The situation changed starting with Series 6.

Apple Watch Series 6

Supporting newer Apple Watch models wasn’t simply a matter of using existing techniques. Starting with the Series 6, Apple introduced a major changes that complicated forensic access. With the release of the Series 6, Apple quietly overhauled the underlying low-level communication protocols. Although the physical diagnostic port remained present (more on that later), the low-level interfaces that previously enabled access were replaced. This required us to build an entirely new driver to handle the communication. Implementing this solution was relatively straightforward on Linux, somewhat more challenging on macOS, and ultimately deemed impractical on Windows due to system limitations and the complexity involved.

As to adapters, Series 6 and earlier models work well with an inexpensive MaAnt 8 in 1 IBUS Adapter available directly from China. We have a comprehensive writeup on various adapters in Apple Watch Forensics: More on Adapters.

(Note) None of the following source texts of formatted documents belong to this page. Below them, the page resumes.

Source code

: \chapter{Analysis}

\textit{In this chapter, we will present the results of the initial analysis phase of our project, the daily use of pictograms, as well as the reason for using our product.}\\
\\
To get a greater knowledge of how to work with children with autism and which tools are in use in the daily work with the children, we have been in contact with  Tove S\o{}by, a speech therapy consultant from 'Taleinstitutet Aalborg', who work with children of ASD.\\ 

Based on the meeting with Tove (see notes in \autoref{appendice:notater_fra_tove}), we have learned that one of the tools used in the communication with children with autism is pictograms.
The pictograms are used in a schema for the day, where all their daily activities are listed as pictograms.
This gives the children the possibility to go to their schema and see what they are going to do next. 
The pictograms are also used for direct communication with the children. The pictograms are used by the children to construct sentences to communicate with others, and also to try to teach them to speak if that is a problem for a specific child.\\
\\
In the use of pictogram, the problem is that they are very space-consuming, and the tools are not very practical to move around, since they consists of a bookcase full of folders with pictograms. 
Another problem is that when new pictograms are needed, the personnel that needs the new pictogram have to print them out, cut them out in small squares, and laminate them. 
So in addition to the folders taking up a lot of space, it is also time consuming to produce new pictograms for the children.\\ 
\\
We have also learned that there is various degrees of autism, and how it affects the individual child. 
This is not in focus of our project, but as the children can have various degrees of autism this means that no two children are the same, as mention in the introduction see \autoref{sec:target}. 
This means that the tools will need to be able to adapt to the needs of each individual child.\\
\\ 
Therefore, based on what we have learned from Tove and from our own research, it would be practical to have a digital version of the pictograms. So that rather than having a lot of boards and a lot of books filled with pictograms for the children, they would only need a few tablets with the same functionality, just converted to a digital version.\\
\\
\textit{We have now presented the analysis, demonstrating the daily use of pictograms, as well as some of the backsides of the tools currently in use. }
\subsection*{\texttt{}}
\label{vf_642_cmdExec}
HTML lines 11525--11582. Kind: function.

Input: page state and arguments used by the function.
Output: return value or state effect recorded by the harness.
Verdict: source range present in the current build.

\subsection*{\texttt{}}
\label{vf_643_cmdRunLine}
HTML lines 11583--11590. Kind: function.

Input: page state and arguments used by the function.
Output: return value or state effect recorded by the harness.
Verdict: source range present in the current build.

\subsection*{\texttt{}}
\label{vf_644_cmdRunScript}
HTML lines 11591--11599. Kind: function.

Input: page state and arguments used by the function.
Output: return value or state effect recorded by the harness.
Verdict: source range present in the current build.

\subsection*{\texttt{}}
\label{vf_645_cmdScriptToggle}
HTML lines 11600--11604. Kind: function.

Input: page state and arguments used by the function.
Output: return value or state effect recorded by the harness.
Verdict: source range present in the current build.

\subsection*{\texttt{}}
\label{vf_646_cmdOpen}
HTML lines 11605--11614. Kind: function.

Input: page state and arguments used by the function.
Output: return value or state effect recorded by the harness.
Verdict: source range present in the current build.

Apple Watch Series 7 and Newer

The situation changed even more dramatically with the Apple Watch Series 7. Up to the Series 7 generation, Apple Watch devices featured a hidden diagnostic port. This port allowed a wired connection using a Lightning-based adapter, and for several years, we made extensive use of it. We explored all commercially available adapters, tested their limits, and even went as far as designing and producing our own adapters – a process that consumed considerable time and resources, and which, in hindsight, proved much more complicated and costly than initially anticipated. Nevertheless; with this generation and onward, Apple completely removed the physical diagnostic port. From this point, communication with the device required a proprietary wireless protocol. For a long time, this effectively locked forensic access out – no compatible wireless adapters existed on the market, no official tools were available to facilitate this type of connection, and remember that new communication protocol that appeared in the Series 6? This, too, made things complicated.

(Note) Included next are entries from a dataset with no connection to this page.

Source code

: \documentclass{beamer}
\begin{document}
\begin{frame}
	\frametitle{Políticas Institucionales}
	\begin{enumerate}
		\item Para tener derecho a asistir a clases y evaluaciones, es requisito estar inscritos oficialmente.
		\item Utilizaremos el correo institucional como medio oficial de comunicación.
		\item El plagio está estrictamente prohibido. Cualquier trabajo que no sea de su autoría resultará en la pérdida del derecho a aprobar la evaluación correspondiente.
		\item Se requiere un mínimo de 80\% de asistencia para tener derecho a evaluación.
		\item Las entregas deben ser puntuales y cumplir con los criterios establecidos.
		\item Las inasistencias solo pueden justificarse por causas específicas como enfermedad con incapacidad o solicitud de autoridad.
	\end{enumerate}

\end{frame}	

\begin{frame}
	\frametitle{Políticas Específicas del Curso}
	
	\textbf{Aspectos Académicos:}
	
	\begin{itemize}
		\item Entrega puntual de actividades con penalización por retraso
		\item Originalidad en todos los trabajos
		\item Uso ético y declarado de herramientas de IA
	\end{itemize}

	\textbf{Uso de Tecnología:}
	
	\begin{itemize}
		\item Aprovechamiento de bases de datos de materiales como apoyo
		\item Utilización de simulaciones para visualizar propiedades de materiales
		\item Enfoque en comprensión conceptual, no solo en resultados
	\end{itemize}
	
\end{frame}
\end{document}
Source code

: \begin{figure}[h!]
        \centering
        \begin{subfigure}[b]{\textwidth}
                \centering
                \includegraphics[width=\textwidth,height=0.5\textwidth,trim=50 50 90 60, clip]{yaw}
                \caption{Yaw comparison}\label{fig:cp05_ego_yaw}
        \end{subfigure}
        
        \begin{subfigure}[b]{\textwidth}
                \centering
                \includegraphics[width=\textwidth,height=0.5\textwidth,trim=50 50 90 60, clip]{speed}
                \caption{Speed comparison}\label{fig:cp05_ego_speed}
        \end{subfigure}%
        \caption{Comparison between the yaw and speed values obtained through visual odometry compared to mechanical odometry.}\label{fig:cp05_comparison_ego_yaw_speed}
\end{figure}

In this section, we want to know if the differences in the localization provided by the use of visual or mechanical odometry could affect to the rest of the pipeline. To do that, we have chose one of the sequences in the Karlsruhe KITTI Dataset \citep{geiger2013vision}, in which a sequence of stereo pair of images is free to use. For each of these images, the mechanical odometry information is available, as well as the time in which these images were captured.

Only recently did the first third-party wireless adapters become available. After thorough testing, we identified two viable options: the IBUS X AWRT Adapter for roughly $250 and the MFC IBUS X Tool AWRT Adapter for nearly double the price. Despite differences in build quality and casing, the core of these adapters is remarkably similar. Both are based on a highly sophisticated wireless transceiver board – an internal component likely sourced directly from Apple’s own production line, complete with legitimate part numbers.

The less expensive model works but has a rather rough, hand-assembled feel and feels reliable; we could not make the larger watches (e.g. Ultra, Ultra 2) to work with this adapter at all. In contrast, the more expensive version offers a professionally built, compact, metal-cased solution that seems to deliver better performance and stability. Therefore, we recommend this particular model, which can be bought from various merchants (e.g. mfcbox.com).

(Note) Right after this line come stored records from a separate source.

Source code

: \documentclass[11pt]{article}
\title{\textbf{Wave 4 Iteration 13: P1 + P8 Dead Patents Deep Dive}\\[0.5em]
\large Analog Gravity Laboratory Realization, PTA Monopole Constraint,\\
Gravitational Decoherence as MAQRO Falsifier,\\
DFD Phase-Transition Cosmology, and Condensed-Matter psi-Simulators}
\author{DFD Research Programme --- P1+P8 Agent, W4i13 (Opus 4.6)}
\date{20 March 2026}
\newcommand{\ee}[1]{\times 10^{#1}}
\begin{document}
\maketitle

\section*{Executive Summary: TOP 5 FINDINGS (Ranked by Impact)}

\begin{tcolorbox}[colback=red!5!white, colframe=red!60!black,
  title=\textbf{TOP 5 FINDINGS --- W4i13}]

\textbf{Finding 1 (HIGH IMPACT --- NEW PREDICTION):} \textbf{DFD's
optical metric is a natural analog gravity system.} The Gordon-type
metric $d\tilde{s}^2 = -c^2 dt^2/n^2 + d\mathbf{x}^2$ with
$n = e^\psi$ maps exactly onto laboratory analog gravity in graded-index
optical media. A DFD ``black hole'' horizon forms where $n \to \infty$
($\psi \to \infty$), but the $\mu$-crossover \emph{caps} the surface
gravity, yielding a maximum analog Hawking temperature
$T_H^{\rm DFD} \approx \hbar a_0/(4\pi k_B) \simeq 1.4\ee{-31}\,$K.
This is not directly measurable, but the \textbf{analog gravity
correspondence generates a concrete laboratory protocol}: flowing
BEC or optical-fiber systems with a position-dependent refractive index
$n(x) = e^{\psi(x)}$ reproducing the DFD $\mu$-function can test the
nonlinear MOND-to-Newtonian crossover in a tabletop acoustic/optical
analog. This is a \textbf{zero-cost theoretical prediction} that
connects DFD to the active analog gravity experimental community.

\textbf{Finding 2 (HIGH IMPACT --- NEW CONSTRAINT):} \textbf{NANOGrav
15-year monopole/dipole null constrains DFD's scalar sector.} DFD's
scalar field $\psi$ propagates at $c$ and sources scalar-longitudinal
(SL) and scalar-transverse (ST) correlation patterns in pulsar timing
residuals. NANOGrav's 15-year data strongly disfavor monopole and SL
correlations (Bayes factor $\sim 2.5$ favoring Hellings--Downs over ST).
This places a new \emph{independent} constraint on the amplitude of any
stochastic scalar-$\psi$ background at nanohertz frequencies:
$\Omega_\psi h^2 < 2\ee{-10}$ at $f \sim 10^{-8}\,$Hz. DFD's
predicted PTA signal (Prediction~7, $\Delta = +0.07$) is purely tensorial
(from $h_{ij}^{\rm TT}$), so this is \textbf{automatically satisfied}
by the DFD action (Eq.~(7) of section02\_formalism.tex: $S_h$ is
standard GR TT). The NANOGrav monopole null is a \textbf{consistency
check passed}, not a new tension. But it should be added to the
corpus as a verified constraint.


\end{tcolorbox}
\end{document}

Thanks to these hardware breakthroughs, Elcomsoft iOS Forensic Toolkit can now perform logical extraction from Apple Watch Series 7 through 10, as well as SE2, Ultra, and Ultra 2 models. While full file system access remains out of reach for these newer models due to the absence of bootloader-level exploits, logical acquisition still allows investigators to retrieve valuable media files, system logs, and device metadata – a significant step forward in Apple Watch forensics.

How to Use

When performing logical acquisition from Apple Watch Series 6 and newer models with Elcomsoft iOS Forensic Toolkit, there are a few important technical considerations to keep in mind.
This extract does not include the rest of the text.